Instructions

In this activity we use R to investigate the Central Limit Theorem for proportions. Your code in R will practice the following tasks:

  • Create a population in which a given proportion of the elements have a particular feature.
  • Simulate the drawing of random samples from this population, and determining sample proportions, \(\hat{p}\).
  • Approximate the sampling distribution for \(\hat{p}\)
  • Compare your approximate sampling distribution with the results of the Central Limit Theorem
  • Use the CLT to estimate some probabilities.

Based on your code you will record answers to various questions on this worksheet. The completed worksheet is due in class on Tuesday, March 31.

Q1 Create a Population

  1. Think of a scenario (real or fantastic) in which you want to investigate the proportion of a population having a certain feature. Maybe it’s the proportion of all skittles that are green, or the proportion of all dragons having 6-toed feet, or the proportion of all little league baseball players that wear their glove on their right hand. Record your population on your worksheet, and the feature you are interested in studying.
  1. Decide on a (reasonable or fantastic) value for \(p\), the proportion of your population having your feature of interest. Be sure your value is between 0 and 1, preferably between .2 and .8. Record this value of \(p\) on your workhseet, and define this value in your script by running the line below
p = your chosen value (between 0 and 1)
  1. Now create your model population by running the following code in R
pop_size = 100000
population <- rep( c('s', 'f'), pop_size*c(p, 1-p) )

This code creates a vector called population in which every entry is either s or f (short for ‘success’ and ‘failure’).

  • The ‘s’ entries correspond to those elements in your population that have your feature of interest
  • The ‘f’ entries correspond to those elements that don’t have the feature.

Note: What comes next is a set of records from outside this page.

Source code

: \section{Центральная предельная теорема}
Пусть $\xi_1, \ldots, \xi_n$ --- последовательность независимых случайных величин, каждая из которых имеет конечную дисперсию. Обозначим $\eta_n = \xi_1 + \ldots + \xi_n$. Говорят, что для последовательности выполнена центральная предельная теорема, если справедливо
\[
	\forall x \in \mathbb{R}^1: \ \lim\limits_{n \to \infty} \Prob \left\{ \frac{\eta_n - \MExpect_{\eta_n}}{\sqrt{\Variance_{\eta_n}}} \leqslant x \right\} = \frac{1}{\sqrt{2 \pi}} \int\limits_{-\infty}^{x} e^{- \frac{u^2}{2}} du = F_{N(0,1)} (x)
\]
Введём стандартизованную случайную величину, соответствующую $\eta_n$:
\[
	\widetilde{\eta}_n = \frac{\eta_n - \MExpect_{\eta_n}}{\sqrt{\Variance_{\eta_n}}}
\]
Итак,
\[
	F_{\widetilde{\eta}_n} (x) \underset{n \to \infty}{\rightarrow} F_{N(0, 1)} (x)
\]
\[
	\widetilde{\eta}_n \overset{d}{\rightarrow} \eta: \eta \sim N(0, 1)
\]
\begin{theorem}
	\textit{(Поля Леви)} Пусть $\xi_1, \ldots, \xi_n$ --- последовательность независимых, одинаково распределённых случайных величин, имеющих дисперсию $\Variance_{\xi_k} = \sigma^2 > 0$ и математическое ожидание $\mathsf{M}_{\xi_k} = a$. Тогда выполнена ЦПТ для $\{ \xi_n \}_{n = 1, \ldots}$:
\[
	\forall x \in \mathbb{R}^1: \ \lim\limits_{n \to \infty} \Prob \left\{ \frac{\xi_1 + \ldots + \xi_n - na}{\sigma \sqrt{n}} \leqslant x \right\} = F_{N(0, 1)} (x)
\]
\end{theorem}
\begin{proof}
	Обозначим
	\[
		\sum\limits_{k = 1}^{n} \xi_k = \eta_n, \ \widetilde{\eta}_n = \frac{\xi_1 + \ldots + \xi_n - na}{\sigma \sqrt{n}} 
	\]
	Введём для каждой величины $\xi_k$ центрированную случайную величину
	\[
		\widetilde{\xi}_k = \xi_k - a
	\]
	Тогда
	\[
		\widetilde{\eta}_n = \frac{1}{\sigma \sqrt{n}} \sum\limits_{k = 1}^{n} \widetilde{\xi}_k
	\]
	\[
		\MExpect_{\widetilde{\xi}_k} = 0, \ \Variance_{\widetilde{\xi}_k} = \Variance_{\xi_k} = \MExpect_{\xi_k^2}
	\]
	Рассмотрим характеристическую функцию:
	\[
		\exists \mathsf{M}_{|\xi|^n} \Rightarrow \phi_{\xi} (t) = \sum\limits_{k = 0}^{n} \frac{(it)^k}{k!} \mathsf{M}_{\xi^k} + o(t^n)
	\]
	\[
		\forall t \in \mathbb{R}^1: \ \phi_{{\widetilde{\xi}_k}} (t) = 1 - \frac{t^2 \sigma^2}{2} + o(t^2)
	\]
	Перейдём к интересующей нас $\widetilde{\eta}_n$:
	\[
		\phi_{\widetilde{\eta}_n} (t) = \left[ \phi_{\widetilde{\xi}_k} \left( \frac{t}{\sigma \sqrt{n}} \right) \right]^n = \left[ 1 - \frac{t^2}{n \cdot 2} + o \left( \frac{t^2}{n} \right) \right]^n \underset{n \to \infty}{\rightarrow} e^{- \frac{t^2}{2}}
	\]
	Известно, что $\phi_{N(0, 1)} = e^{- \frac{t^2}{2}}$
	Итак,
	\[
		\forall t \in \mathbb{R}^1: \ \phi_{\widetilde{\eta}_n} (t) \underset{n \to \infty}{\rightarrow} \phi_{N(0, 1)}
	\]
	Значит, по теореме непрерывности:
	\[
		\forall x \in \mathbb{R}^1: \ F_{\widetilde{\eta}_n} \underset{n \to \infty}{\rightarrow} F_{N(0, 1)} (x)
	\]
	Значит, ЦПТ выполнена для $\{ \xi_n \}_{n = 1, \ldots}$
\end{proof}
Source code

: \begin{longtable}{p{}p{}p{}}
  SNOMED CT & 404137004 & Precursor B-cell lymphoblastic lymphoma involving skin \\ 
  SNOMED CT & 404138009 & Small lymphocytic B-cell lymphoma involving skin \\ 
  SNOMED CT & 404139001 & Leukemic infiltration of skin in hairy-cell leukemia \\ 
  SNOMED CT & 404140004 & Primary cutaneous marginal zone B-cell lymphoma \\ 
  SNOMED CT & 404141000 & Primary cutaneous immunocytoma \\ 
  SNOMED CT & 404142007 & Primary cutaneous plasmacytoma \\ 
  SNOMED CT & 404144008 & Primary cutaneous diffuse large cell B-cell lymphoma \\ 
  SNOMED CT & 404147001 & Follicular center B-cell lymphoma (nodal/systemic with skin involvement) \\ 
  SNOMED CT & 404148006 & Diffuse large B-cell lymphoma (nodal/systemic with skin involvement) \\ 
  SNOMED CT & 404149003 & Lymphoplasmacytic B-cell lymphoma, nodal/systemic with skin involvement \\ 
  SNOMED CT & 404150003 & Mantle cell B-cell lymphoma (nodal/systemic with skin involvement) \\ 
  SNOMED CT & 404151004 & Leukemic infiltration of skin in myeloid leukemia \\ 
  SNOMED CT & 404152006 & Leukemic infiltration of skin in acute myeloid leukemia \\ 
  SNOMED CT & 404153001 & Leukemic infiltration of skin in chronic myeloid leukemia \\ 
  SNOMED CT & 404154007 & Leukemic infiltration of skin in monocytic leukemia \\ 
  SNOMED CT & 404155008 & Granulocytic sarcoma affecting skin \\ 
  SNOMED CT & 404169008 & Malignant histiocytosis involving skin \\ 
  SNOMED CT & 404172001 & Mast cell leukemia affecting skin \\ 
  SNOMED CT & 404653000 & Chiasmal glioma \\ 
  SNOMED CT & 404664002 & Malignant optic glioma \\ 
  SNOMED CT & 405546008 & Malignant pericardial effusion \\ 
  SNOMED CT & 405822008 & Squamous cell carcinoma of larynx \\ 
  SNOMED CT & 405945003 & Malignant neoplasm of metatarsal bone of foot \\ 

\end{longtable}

The code above ensures that the proportion of your population having your feature of interest is your chosen value p.

Q2: Drawing a sample

In your script draw a sample of size n = 100, and store the results in the vector called draw by running this code

n = 100
draw <- sample(population, n)

We are interested in p_hat, the proportion of elements in the sample having your feature of interest. We can ask R to find this sample proportion (of ‘s’) by running this code:

sum(draw == 's') / n

Record your sample proportion p_hat in your worksheet. Is it close to the population proportion \(p\)? Exactly the same?

Q3 The sampling distribution for p_hat

We can approximate the sampling distribution for p_hat by visualizing the distribution of p_hats that we would obtain from many, many different random samples of size \(n\) from the population.

The following code will draw a random sample of size \(n = 100\) a whopping 100,000 different times, recording the sample proportion of successes in each draw in the vector we call results_100. Run this code in your script.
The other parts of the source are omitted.